Jair Lynch Strikes Deal To Build 530 Apartments Next To The Wharf
Jair Lynch Real Estate Partners has reached a deal with the owner of a vacant office building across the street from The Wharf to develop a high-rise apartment project, but it still faces roadblocks before breaking ground.
After the U.S. Department of Agriculture announced in 2019 it would be vacating the office building at 800 Ninth St. to relocate agency functions to the Kansas City area, the owner of the four-story building began looking for a redevelopment partner.
NBL Associates L.P., a company led by Michele Hagans and Marvin Lang, has owned the property since 1982. The company has now reached a deal with Jair Lynch to partner on a redevelopment of the building, the partners told Bisnow.
The owner marketed the property to a select group of developers before ultimately making its selection, Jair Lynch Vice President of Development Ruth Hoang told Bisnow. She said she thinks Jair Lynch won the deal because of its reputation for getting projects done in the area, including a major mixed-use development near Nationals Park with 312 apartments, 127 condos and 60K SF of retail that delivered last year.
"Our track record of getting through entitlements and getting projects completed, I hope, are the main reasons why they chose us," Hoang said. "They were talking with a couple of other very well-known, large development companies that work in the District, so we're excited to be selected and partner with Michele and Marvin on this project."
The two companies created a joint venture entity, with Jair Lynch as the majority partner, that closed on an acquisition of the property, Hoang said. Guardian Realty, which has worked as property manager for NBL, will stay on as a partner. NBL also worked with Greenwich Group International as the investment banker on the deal.
The team plans to demolish the vacant office building and construct 530 apartments with 6K SF of retail on the site. Hoang said she sees the project's retail space as ideal for a restaurant or small grocer. It is working with Perkins Eastman, the same architecture firm that led the design team for The Wharf.
The property sits at the intersection of Ninth Street and Maine Avenue SW, directly across the street from The Wharf's 800 Maine office building. Because its property has Maine Avenue frontage, Hoang said the Jair Lynch team plans to change the address from 800 Ninth St. SW to 801 Maine Ave. SW to better align with the megaproject that Hoffman-Madison Waterfront delivered in 2017.
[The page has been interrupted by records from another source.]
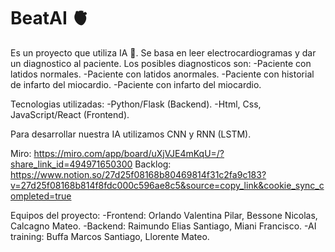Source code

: # BeatAI 🫀

Es un proyecto que utiliza IA 🤖. Se basa en leer electrocardiogramas y dar un diagnostico al paciente. Los posibles diagnosticos son:
  -Paciente con latidos normales.
  -Paciente con latidos anormales.
  -Paciente con historial de infarto del miocardio.
  -Paciente con infarto del miocardio.

Tecnologias utilizadas:
    -Python/Flask (Backend).
    -Html, Css, JavaScript/React (Frontend).

Para desarrollar nuestra IA utilizamos CNN y RNN (LSTM).

Miro: https://miro.com/app/board/uXjVJE4mKqU=/?share_link_id=494971650300
Backlog: https://www.notion.so/27d25f08168b80469814f31c2fa9c183?v=27d25f08168b814f8fdc000c596ae8c5&source=copy_link&cookie_sync_completed=true


Equipos del proyecto:
    -Frontend: Orlando Valentina Pilar, Bessone Nicolas, Calcagno Mateo.
    -Backend: Raimundo Elias Santiago, Miani Francisco.
    -AI training: Buffa Marcos Santiago, Llorente Mateo.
"The Wharf is the jewel of the city on the waterfront, so being directly across the street from it, having that retail amenity base and The Wharf as an amenity, the waterfront being there and The Anthem, all the different pieces, we're developing into a neighborhood that has a lot of amenities already," Hoang said.
The development team presented its plans earlier this month to Advisory Neighborhood Commission 6D, as first reported by UrbanTurf. At the meeting, Hoang said it presented two separate options for how it could pursue the entitlements for the project.
The first option would have the team submit a Map Amendment application, while the second would have it go through the planned unit development process. The PUD process, often lengthier and fraught with risk of appeal-related delays, includes a package of community benefits that the developer agrees to provide in exchange for the extra density. Hoang said it would also provide community benefits under the Map Amendment process even though it wouldn't be required.
The team aims to rezone the site from MU-12, which allows for buildings up to 50 feet tall, to the higher-density MU-10 zone, which allows for buildings up to 110 feet tall. Hoang said multiple ANC commissioners were vocal in their preference of the PUD process, and while the team hasn't finalized its decision, she expects it will go that route.
"What we’re proposing is in keeping with the Comprehensive Plan, so theoretically you should be able to do a Map Amendment and get the zoning map changed, but instead there’s a lengthy PUD process that seems to be the preferred route of the ANC and likely the Office of Planning," she said. "It adds regulatory hurdles to the timeline and obviously risk for us on the project."
Hoang said if Jair Lynch does apply for a PUD, she hopes it will file the application with the Zoning Commission by Q1. She said it still has other neighborhood groups to meet with as it works on the application and the community benefits package.
She expects the PUD process could take as long as 24 months, and then the developer would have to obtain building permits and financing before breaking ground. In the meantime, it is renting out the building's garage as overflow parking for The Wharf, and it is looking for pop-up uses for the office space.